Mein Vater hat vor vielen Jahren ebenfalls eine Tour durch die USA und Kanada gemacht, ein paar seiner Aufzeichnungen von früher habe ich noch, die wir nun bei unserem Trip cross-country nutzen werden.

Gegen Mittag ging unser Flieger von Berlin nach London. Bei Einchecken bhatten wir den Herren von British Airways gebeten, uns je einen Gangplatz zu geben. So hockt man sich nicht so auf der Pelle und jeder kann aufstehen, wenn einem danach ist. Mittelplätze sind echt die Hölle auf einem Langstreckenflug. Der Herr nickt und schiebt uns unsere Boardingpasse über den Tresen. In Heathrow haben wir genug Aufenthalt, um zu Mittag zu essen und so schauen wir uns nach einem geeigneten Lokal um. Im neuen Terminal 5 werden wir schnell fündig. Ich sehe in großen Lettern “Gordon Ramsay”. Für alle, die den schottischen Chef-Koch und Restaurantbesitzer, der 15 Michellin-Sterne gesammelt hat und hält, nicht kennen: Mr. Ramsay erlangte neben seinen exzellenten Kochfähigkeiten noch durch etliche TV-Sendungen, die in aller Welt ausgestrahlt wurden, Aufmerksamkeit. Er bereiste die fernsten Länder und verköstigte die traditionellen Gerichte spatter in seinem Restaurant vor Ort – teilweise keine ganz einfache Kost. Am bekanntesten wurde er jedoch durch “Hell´s Kitchen”, eine Sendung bei der sich Hobby- und Profiköche bewerben können und in Teams gegeneinander beim Kochen antreten. Durch seine direkte Art, die Wortwahl und seinen herrischen Tonfall, herrscht eine steife Brise in der Küche, umes mal vorsichtig auszudrücken. Ich bin jedenfalls Fan und schaue seine TV-Auftritte immer sehr gerne. Anyways.

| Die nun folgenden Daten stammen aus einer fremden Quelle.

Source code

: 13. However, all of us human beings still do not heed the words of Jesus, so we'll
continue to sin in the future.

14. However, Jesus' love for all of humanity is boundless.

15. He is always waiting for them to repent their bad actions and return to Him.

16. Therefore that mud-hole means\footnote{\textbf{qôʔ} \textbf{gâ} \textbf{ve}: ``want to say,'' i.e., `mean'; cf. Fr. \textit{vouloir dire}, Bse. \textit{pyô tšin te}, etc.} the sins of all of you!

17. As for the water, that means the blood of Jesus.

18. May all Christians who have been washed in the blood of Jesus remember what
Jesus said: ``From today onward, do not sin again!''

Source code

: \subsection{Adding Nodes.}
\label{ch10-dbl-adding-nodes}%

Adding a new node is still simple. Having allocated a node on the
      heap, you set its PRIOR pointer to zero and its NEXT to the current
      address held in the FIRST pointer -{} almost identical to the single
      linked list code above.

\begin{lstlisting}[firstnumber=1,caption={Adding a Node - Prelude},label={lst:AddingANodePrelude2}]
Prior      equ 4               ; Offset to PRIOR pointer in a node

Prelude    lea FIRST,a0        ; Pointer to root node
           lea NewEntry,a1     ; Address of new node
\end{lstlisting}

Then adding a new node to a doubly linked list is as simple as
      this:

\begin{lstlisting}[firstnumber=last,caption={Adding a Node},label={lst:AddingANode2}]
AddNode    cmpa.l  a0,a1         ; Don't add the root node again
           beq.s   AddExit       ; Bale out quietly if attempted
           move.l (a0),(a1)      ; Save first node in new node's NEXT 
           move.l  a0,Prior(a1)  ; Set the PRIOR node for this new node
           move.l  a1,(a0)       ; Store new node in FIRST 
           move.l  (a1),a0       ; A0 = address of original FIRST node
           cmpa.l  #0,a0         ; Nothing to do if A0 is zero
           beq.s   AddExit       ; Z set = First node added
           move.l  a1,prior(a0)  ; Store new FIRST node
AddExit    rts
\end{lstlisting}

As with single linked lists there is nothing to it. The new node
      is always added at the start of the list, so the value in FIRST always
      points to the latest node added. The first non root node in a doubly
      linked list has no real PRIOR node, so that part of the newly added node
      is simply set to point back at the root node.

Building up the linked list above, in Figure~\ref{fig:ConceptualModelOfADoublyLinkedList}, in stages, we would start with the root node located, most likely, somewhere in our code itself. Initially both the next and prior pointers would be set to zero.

Zurück zum Restaurant, es ist gut besucht, aber wir bekommen einen schönen Platz zugewiesen, mit Blick auf die ankommenden Flugzeuge. Es werden warme Brötchen gereicht, während wir die Speisekarte studieren. Guter Auftakt. Ich entscheide mich nur für eine Suppe, da mir etwas anderes ins Auge gefallen ist. Ein 3-Gänge-Picknick fürs Flugzeug (“Plane food”) zusammen gepackt in einer kleinen orangen Kühltasche. Eine pfiffige Idee, da greif ich doch zu. Das Essen im Flieger ist ja meist eher furchtbar. 

Die Suppe kommt - sowie das Kalbscarpaccio für meinen Mann. Na dann, guten Appetit. Erster Biss bzw. erster Löffel – wow. Geschmackserlebnis. Kein Ausruhen auf den Sternen also. Wir freuen uns über die Entscheidung und stoßen auf unsere bevorstehene Reise an.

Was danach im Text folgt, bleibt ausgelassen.